Personal Energy Transportation International, or PET, built its first rough-terrain transportation device for people with leg disabilities 21 years ago. With 25 affiliate workshops around the country today, the international organization reached the milestone of 50,000 PETs this year.
Mel West is a 91-year-old pastor and an antipoverty activist. In 1994, he met Larry Hills, a Methodist missionary who told West about polio and land mine survivors he was helping aide in Zaire, Africa.
“As we parted he said, ‘Mel, I need one more thing,’” West said. “’A three wheeled, hand-cranked, sturdily built wheelchair with hauling capacity that will go on those rough trails and roads over in Zaire.’”

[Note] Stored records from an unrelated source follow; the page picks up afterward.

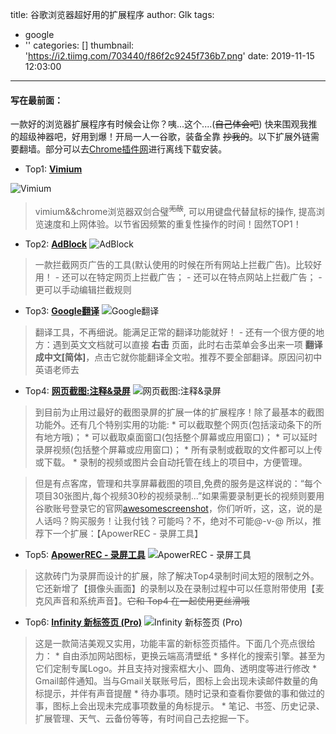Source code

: title: 谷歌浏览器超好用的扩展程序
author: Glk
tags:
  - google
  - ''
categories: []
thumbnail: 'https://i2.tiimg.com/703440/f86f2c9245f736b7.png'
date: 2019-11-15 12:03:00
---
#### 写在最前面：
一款好的浏览器扩展程序有时候会让你？咦...这个....(~~自己体会吧~~) 快来围观我推的超级神器吧，好用到爆！开局一人一谷歌，装备全靠 ~~抄我的~~。以下扩展外链需要翻墙。部分可以去[Chrome插件网](http://chromecj.com/)进行离线下载安装。
- Top1: **[Vimium](https://chrome.google.com/webstore/detail/vimium/dbepggeogbaibhgnhhndojpepiihcmeb?hl=zh-CN)**

![Vimium](https://i2.tiimg.com/703440/561ac1ade604f689.png)
> vimium&&chrome浏览器双剑合璧<sup>~~无敌~~</sup>, 可以用键盘代替鼠标的操作, 提高浏览速度和上网体验。以节省因频繁的重复性操作的时间！固然TOP1！
<!-- more -->

- Top2: **[AdBlock](https://i1.fuimg.com/703440/33d613db6924ab71.png)**
![AdBlock](https://i1.fuimg.com/703440/33d613db6924ab71.png)
> 一款拦截网页广告的工具(默认使用的时候在所有网站上拦截广告)。比较好用！
	- 还可以在特定网页上拦截广告；
	- 还可以在特点网站上拦截广告；
    - 更可以手动编辑拦截规则     		


- Top3: **[Google翻译](https://chrome.google.com/webstore/detail/google-translate/aapbdbdomjkkjkaonfhkkikfgjllcleb)**
![Google翻译](https://i2.tiimg.com/703440/10ed13960e19bc74.png)
> 翻译工具，不再细说。能满足正常的翻译功能就好！
	- 还有一个很方便的地方：遇到英文文档就可以直接 **右击** 页面，此时右击菜单会多出来一项 **翻译成中文[简体]**，点击它就你能翻译全文啦。推荐不要全部翻译。原因问初中英语老师去 


- Top4: **[网页截图:注释&录屏](https://chrome.google.com/webstore/detail/awesome-screenshot-screen/nlipoenfbbikpbjkfpfillcgkoblgpmj)**
![网页截图:注释&录屏](https://i2.tiimg.com/703440/bf5743f516e6114f.png)
> 到目前为止用过最好的截图录屏的扩展一体的扩展程序！除了最基本的截图功能外。还有几个特别实用的功能:
	* 可以截取整个网页(包括滚动条下的所有地方哦)；
	* 可以截取桌面窗口(包括整个屏幕或应用窗口)；
	* 可以延时录屏视频(包括整个屏幕或应用窗口)；
	* 所有录制或截取的文件都可以上传或下载。
	* 录制的视频或图片会自动托管在线上的项目中，方便管理。
    
> 但是有点客席，管理和共享屏幕截图的项目,免费的服务是这样说的：“每个项目30张图片,每个视频30秒的视频录制...”如果需要录制更长的视频则要用谷歌账号登录它的官网[awesomescreenshot](https://www.awesomescreenshot.com/pricing?from=video)，你们听听，这，这，说的是人话吗？购买服务！让我付钱？可能吗？不，绝对不可能@-v-@ 所以，推荐下一个扩展：【ApowerREC - 录屏工具】

- Top5: **[ApowerREC - 录屏工具](https://chrome.google.com/webstore/detail/apowerrec-screen-video-re/plnnpndcgjokianndhalbgnpcbkbehmp)**
![ApowerREC - 录屏工具](https://i1.fuimg.com/703440/723a39e734df8500.png)
> 这款砖门为录屏而设计的扩展，除了解决Top4录制时间太短的限制之外。它还新增了【摄像头画面】的录制以及在录制过程中可以任意附带使用【麦克风声音和系统声音】。~~它和 Top4 在一起使用更丝滑哦~~


- Top6: **[Infinity 新标签页 (Pro)](https://chrome.google.com/webstore/detail/infinity-new-tab-pro/nnnkddnnlpamobajfibfdgfnbcnkgngh)**
![Infinity 新标签页 (Pro)](https://i1.fuimg.com/703440/a7c64598820e44e6.png)
> 这是一款简洁美观又实用，功能丰富的新标签页插件。下面几个亮点很给力：
	* 自由添加网站图标，更换云端高清壁纸
	* 多样化的搜索引擎。甚至为它们定制专属Logo。并且支持对搜索框大小、圆角、透明度等进行修改
	* Gmail邮件通知。当与Gmail关联账号后，图标上会出现未读邮件数量的角标提示，并伴有声音提醒
	* 待办事项。随时记录和查看你要做的事和做过的事，图标上会出现未完成事项数量的角标提示。
	* 笔记、书签、历史记录、扩展管理、天气、云备份等等，有时间自己去挖掘一下。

West partnered with friend and product designer Earl Miner and after months of work in West’s garage, they sent four prototypes to be tested in Zaire. The success of these models led to the founding of the PET project in Columbia. Today, PET International oversees 26 affiliate workshops in the United States and has distributed PETs in over 100 countries. West said it’s difficult to believe his small project has now built 50,000 PETs.
“To see people who have been crawling on the ground, some of them forty and forty five years, and see them get up and get on one of these PETs, looking people in the eye and not looking at their shoelaces, it gives them a whole new life and gives their family a whole new life,” West said.
PETs are all assembled by volunteers and West said many of the parts and materials used to build PETs are donated as well. Gary Moreau volunteered at PET Columbia for seven years before taking over for West as Executive Director in 2013.
“We’re working on a special load right now that’s going to India, which is going to be all the small version which is appropriate for children,” Moreau said. “There’s going to be 270 children in India that are going to get PETs for the first time and have some mobility.”
PETs come in a child size, an adult size and a Pull PET model for people who do not have upper body strength or coordination. These devices allow for mobility on rough terrain that most standard wheelchairs cannot provide. West said that in many countries, people who cannot walk are often labeled as outcasts and kept in their homes, only able to leave when carried by a family member.
Moreau says 50,000 PETs built nationwide is an exciting milestone, however there is still much work to be done.
“The world estimate is 20 million to 30 million people actually crawl on the ground based on some type of disability, so our target this year will be 1,500 PETs built in Columbia and we’re on target for that,” Moreau said.
PETs cost $300 to build, and West says the Columbia affiliate is always looking for warehouse volunteers who want to make a difference in the world.